While I was not looking for that, I was glad I found it. A bit embarrassed that I did not find it right away, but I did find it!

Handling Lazy Continuations Lines

With most of the scenario tests now passing, my focus was centered on a set of tests that dealt with lists and lazy handling. While this took me a bit to get my head around, it basically says:

If a string of lines Ls constitute a list item with contents Bs, then the result of deleting some or all the indentation from one or more lines in which the next non-whitespace character after the indentation is paragraph continuation text is a list item with the same contents and attributes. The unindented lines are called lazy continuation lines.

Huh? Let me translate:

If you have a list already started, and you encounter lines that should be in the list except for the fact that they are not indented properly, they are lazy continuation lines, and are included.
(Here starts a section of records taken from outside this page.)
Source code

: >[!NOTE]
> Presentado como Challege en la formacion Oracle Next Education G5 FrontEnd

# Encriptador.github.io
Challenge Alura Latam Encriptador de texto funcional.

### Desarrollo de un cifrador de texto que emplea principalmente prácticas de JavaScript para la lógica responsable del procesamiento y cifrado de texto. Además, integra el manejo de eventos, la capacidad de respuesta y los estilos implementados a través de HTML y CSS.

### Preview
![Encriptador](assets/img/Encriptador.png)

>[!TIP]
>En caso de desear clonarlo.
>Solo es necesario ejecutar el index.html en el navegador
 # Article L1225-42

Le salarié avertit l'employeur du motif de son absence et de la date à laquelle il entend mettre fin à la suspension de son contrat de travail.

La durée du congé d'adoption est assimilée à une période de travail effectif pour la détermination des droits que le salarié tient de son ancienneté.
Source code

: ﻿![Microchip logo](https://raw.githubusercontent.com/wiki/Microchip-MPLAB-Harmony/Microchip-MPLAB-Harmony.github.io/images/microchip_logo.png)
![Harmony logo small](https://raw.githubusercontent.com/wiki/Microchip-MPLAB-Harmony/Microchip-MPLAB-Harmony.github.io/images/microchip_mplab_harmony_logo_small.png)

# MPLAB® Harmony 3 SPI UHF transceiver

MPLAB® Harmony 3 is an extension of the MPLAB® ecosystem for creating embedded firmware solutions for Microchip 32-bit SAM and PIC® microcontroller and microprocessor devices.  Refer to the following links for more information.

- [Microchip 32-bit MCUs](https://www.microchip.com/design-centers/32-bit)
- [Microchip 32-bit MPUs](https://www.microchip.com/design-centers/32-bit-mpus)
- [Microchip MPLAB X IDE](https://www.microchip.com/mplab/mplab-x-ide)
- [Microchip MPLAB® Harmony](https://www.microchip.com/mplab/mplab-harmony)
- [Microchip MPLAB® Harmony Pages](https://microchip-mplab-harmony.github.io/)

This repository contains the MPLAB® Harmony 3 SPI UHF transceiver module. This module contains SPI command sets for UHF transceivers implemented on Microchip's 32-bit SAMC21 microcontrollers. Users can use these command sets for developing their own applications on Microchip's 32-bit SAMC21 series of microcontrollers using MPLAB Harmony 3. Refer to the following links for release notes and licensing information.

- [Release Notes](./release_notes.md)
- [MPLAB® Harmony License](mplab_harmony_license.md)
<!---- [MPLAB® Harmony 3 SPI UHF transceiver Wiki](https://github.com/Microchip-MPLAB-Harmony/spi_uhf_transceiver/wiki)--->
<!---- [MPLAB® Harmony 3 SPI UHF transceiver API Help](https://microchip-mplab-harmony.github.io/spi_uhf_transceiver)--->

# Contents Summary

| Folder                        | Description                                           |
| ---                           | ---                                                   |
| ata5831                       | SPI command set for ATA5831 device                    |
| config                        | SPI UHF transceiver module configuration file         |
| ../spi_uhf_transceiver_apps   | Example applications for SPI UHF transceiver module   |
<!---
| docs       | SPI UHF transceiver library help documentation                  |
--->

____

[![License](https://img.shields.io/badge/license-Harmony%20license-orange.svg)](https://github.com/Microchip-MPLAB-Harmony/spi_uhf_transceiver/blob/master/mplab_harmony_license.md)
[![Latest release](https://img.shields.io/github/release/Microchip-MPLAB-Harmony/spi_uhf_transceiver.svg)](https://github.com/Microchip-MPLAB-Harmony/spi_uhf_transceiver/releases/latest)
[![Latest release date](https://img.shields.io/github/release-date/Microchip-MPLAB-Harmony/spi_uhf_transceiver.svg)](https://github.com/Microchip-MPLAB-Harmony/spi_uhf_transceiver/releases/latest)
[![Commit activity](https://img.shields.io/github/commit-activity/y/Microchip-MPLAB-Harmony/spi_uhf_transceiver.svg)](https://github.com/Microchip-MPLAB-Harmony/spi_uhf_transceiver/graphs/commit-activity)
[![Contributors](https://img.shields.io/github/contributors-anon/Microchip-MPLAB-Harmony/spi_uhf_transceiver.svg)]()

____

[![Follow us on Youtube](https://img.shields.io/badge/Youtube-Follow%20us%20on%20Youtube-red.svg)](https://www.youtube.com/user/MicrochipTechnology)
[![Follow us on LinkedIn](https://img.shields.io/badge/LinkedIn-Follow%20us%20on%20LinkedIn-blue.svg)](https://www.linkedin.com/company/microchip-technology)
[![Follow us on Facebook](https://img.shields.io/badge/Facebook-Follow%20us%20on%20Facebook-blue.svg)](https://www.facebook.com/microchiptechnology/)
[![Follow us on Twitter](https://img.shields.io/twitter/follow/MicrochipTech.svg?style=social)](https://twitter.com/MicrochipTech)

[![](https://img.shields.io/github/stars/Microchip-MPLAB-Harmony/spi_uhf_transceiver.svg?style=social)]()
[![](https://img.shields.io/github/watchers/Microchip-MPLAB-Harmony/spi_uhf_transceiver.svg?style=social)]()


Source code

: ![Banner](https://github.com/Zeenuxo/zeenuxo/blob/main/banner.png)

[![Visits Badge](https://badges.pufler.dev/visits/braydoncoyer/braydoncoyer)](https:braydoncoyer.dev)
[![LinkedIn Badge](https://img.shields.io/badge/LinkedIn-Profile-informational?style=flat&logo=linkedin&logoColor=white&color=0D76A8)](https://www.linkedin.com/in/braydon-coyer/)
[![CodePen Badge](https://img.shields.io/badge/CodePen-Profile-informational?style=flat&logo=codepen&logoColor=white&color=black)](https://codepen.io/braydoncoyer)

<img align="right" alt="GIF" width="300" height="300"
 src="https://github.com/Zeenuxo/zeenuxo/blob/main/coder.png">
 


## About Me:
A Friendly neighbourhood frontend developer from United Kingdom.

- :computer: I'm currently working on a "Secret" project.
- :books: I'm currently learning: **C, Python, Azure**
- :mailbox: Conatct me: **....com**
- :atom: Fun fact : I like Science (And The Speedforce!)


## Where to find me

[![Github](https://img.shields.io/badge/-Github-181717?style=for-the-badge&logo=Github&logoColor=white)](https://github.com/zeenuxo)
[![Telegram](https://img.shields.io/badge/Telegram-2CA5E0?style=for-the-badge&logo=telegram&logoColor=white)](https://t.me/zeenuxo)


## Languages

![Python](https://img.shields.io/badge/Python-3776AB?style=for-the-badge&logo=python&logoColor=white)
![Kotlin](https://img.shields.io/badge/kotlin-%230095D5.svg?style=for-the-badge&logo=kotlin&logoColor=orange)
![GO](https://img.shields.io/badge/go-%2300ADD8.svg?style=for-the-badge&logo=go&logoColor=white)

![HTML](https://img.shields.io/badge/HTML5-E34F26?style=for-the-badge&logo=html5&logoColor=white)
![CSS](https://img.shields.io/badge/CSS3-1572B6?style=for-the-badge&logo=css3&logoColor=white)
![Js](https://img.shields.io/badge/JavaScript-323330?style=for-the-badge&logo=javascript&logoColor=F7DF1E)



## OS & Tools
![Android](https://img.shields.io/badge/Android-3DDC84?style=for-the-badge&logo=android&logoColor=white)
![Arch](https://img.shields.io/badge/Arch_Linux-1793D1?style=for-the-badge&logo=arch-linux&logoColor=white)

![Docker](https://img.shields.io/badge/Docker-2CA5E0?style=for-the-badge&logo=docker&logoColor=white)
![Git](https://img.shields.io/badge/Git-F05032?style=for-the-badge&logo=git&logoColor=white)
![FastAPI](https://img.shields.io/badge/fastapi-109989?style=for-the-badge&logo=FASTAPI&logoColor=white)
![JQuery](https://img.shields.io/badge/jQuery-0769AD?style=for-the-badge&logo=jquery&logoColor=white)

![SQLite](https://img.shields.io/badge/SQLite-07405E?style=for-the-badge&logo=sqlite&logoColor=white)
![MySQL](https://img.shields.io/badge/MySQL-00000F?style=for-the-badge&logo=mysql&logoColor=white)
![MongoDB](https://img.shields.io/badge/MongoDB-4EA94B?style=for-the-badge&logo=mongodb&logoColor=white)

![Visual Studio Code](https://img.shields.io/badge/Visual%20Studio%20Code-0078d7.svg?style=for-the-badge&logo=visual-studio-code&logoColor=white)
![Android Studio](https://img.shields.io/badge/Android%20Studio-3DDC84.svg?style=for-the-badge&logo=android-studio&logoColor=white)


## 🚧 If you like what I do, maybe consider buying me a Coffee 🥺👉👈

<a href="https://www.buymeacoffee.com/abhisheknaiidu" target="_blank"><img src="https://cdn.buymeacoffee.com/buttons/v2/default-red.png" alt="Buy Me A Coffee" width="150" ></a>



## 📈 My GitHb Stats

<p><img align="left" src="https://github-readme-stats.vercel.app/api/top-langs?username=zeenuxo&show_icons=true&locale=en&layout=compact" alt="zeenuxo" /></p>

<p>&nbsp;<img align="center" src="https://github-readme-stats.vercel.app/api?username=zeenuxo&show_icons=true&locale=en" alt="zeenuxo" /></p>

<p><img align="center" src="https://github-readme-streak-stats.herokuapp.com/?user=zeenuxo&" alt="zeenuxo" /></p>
The best way to explain is with an example:1

first list item
next line of first list item
 next next line of first list item

In that example, all three of those lines are considered part of the list item, even though the line is indented less than the indent of 2 specified by the initial list item element. But that presented a bit of a problem.

When parsing the Markdown document, the indent level was being tracked, and any additional whitespace was added to the contained token. But as I was writing the Markdown transformer, I noticed that I had missed the case where the amount of indent was less than the current list’s indent level. This was not an issue with the HTML transformer, as that transformer does not rely on any of the extracted whitespace. However, the Markdown transformer does.

To fix this issue, I needed to first make a change in the parse_paragraph function of the LeafBlockProcessor class. In that function, I reconstituted the actual indent of the given line and compared it against the indent level from the dominant unordered list item token. If that actual indent level was less than the dominant indent level, I adjusted the actual whitespace by prefacing that whitespace with…well… blech characters.

Yes, blech characters. Blech, according to Webster’s means “used to express disgust”. While I knew I had to track those indenting characters somehow, I really was not happy with it. Disgust may be a bit too intense of an emotion, but when I figured out what I had to do, that was the most printable word that I uttered.

Using the above example, the tokenized text looks like:

- first list item{newline}
{blech}{blech}next line of first list item{newline}
{blech}next next line of first list item{newline}

In this way, the indent was properly represented in the token, and the Markdown transformer had enough information to rehydrate the data afterwards. With those changes locked into the tokens, the Markdown transformer was then able to be changed to understand those tokens. That processing was simple. If a line of the text output started with a blech character, those blech characters were replaced with a space character. If no blech characters were there, the normal replacement of the newline character would occur.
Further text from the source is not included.